Arthur Trælnes was born in 2002 in Lausanne. He began learning the violin at the age of 6 and, at 16, joined the Haute École de Musique de Lausanne (HEMU) in Gyula Stuller’s class, where he completed his Bachelor’s degree in 2022. He then joined the class of Alexander Kerr (former concertmaster of the Royal Concertgebouw Orchestra, Amsterdam) at the Jacobs School of Music at Indiana University (Bloomington, USA), where he earned a Solo Performance Diploma in 2023 and continued with Master’s studies.
Arthur has won numerous prizes in national and international competitions as a soloist, including 3rd Prize and the Audience Prize at the Tibor Varga Junior Competition in 2018, which led to an invitation from Gidon Kremer to perform as a soloist with his orchestra in Latvia. He also won 1st Prize at the International Violin and Orchestra Competition “Premio Rotary per la Musica” in Novi Ligure, Italy (2019), 4th Prize at the Tibor Varga Competition (2021), the Contemporary Music Prize at the Spohr Competition in Weimar in 2022, and 3rd Prize at the Franco Gulli Competition in Rome in 2024.
Arthur has performed as a soloist multiple times in Switzerland, Germany, Georgia, Italy, Latvia, and the United States. He served as concertmaster of the Verbier Festival Orchestra from 2022 to 2024, working closely with renowned conductors such as Simon Rattle, Gianandrea Noseda, Klaus Mäkelä, and Lahav Shani. He has also been a member of the Verbier Festival Chamber Orchestra since 2023.
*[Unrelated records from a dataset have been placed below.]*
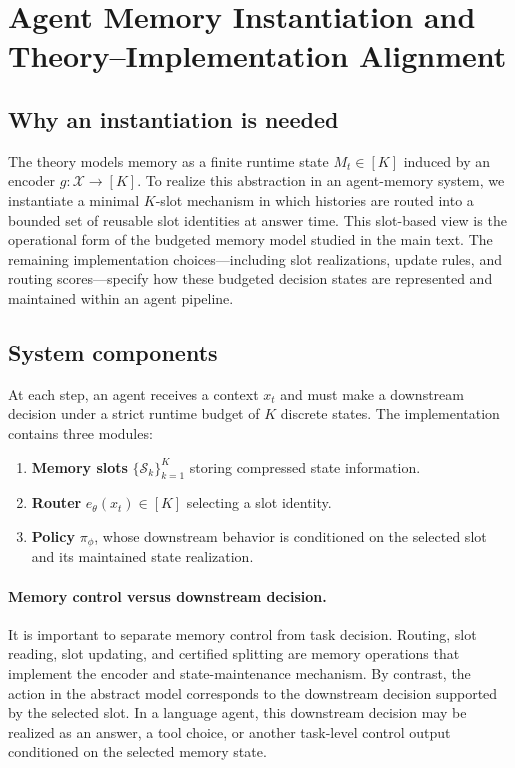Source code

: \documentclass{article}
\theoremstyle{plain}
\theoremstyle{definition}
\theoremstyle{remark}
\newcommand{\cX}{\mathcal{X}}
\begin{document}
\section{Agent Memory Instantiation and Theory--Implementation Alignment}
\label{app:impl}

\subsection{Why an instantiation is needed}
The theory models memory as a finite runtime state $M_t\in[K]$ induced by an encoder $g:\cX\to[K]$.
To realize this abstraction in an agent-memory system, we instantiate a minimal $K$-slot mechanism in which histories are routed into a bounded set of reusable slot identities at answer time.
This slot-based view is the operational form of the budgeted memory model studied in the main text.
The remaining implementation choices---including slot realizations, update rules, and routing scores---specify how these budgeted decision states are represented and maintained within an agent pipeline.

\subsection{System components}
At each step, an agent receives a context $x_t$ and must make a downstream decision under a strict runtime budget of $K$ discrete states.
The implementation contains three modules:
\begin{enumerate}
    \item \textbf{Memory slots} $\{\mathcal S_k\}_{k=1}^K$ storing compressed state information.
    \item \textbf{Router} $e_\theta(x_t)\in[K]$ selecting a slot identity.
    \item \textbf{Policy} $\pi_\phi$, whose downstream behavior is conditioned on the selected slot and its maintained state realization.
\end{enumerate}

\paragraph{Memory control versus downstream decision.}
It is important to separate memory control from task decision.
Routing, slot reading, slot updating, and certified splitting are memory operations that implement the encoder and state-maintenance mechanism.
By contrast, the action in the abstract model corresponds to the downstream decision supported by the selected slot.
In a language agent, this downstream decision may be realized as an answer, a tool choice, or another task-level control output conditioned on the selected memory state.
\end{document}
He is regularly invited to participate in masterclasses, including at the Kronberg Academy Festival in 2021 (with Kolja Blacher) and at the Thuringian State Music Academy in Sondershausen (with Friedemann Eichhorn) in 2022, where he performed Tchaikovsky’s Concerto with orchestra. In November 2024, he performed Mozart’s 5th Concerto with orchestra at Carnegie Hall in New York during a masterclass with Maxim Vengerov.
Arthur plays a Giovanni Battista Ceruti violin from 1797 (Cremona, Italy). During the 2023 edition of the Verbier Festival, he had the opportunity to perform on a Stradivarius (“Hrimali,” 1712).
He also regularly performs as a jazz violinist, notably with his quintet Crome, which has already released two albums (Komorebi, 2020, and Oneiroi, 2023).